映画『グレムリン』往年の名作を元に昔風に製作されたホラーコメディ


クリスマス映画の1つ『グレムリン』。1980年代を代表する映画でもありますが、この映画には往年の名作へのオマージュがたくさん込められています。ここでは映画の中に隠されている数々の映画について調べてみたいと思います。

『グレムリン』作品情報


グレムリン(字幕版)

タイトルグレムリン(Gremlins )
監督ジョー・ダンテ
公開1984年12月8日
製作国アメリカ
時間1時間46分

あらすじ


(引用:MIHOシネマ

往年の名作

『グレムリン』を昔風の映画として製作したかったジョー・ダンテ監督は、過去の名作にオマージュを込めて『グレムリン』を作ろうと考えました。

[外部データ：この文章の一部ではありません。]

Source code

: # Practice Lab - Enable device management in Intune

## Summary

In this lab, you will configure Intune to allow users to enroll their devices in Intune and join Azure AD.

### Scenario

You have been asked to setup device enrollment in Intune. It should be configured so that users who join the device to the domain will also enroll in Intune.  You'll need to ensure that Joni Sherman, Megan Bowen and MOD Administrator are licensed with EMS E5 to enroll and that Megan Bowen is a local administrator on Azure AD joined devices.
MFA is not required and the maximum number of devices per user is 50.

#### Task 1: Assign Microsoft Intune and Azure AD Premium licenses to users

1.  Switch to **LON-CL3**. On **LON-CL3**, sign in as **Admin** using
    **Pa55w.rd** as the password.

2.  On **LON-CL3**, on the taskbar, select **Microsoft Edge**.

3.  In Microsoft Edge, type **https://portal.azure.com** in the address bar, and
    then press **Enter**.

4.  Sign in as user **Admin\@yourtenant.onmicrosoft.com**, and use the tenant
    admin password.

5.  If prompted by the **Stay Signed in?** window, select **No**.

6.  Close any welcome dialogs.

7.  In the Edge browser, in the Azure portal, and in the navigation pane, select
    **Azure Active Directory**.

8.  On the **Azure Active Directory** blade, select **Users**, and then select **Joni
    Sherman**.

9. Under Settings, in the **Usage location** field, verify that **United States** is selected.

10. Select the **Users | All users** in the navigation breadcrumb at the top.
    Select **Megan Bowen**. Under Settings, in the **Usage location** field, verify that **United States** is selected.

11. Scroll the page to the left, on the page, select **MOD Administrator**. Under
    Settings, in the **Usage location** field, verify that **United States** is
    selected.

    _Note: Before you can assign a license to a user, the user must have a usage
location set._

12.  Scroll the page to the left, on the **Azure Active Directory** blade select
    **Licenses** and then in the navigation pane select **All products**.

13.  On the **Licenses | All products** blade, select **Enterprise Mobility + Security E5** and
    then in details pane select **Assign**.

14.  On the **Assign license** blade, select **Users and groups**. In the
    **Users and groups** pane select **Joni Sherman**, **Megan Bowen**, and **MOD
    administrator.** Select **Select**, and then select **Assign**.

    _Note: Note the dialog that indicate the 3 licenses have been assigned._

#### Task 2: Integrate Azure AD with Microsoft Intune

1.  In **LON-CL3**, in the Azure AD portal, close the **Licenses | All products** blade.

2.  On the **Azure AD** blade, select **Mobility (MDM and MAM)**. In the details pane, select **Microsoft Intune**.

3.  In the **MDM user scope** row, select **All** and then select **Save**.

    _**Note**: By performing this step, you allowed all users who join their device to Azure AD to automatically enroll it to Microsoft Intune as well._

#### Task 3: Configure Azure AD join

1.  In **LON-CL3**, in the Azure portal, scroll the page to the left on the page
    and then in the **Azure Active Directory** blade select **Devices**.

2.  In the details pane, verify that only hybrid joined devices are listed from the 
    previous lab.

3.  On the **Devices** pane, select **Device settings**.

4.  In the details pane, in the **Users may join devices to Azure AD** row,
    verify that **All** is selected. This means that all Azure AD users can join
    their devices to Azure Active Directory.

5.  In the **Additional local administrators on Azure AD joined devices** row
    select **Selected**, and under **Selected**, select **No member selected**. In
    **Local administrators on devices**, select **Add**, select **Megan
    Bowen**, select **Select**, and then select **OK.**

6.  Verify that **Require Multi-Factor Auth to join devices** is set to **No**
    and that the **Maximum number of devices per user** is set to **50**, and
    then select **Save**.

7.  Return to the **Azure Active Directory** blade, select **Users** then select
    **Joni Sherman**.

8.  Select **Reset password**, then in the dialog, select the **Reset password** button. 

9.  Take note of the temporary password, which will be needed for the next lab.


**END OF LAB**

『グレムリン』はホラーコメディですが、監督は1946年に公開された『素晴らしき哉、人生!』+ヒッチコックの『鳥』のような作品にしたいと思っていたのです。

名作の1つでありクリスマス映画の定番である映画『素晴らしき哉、人生!』。

アメリカ人の多くがクリスマスになるとこの映画を見ると言われています。

ジョー・ダンテ監督は同じように『グレムリン』を愛される作品にしたかったのかもしれません。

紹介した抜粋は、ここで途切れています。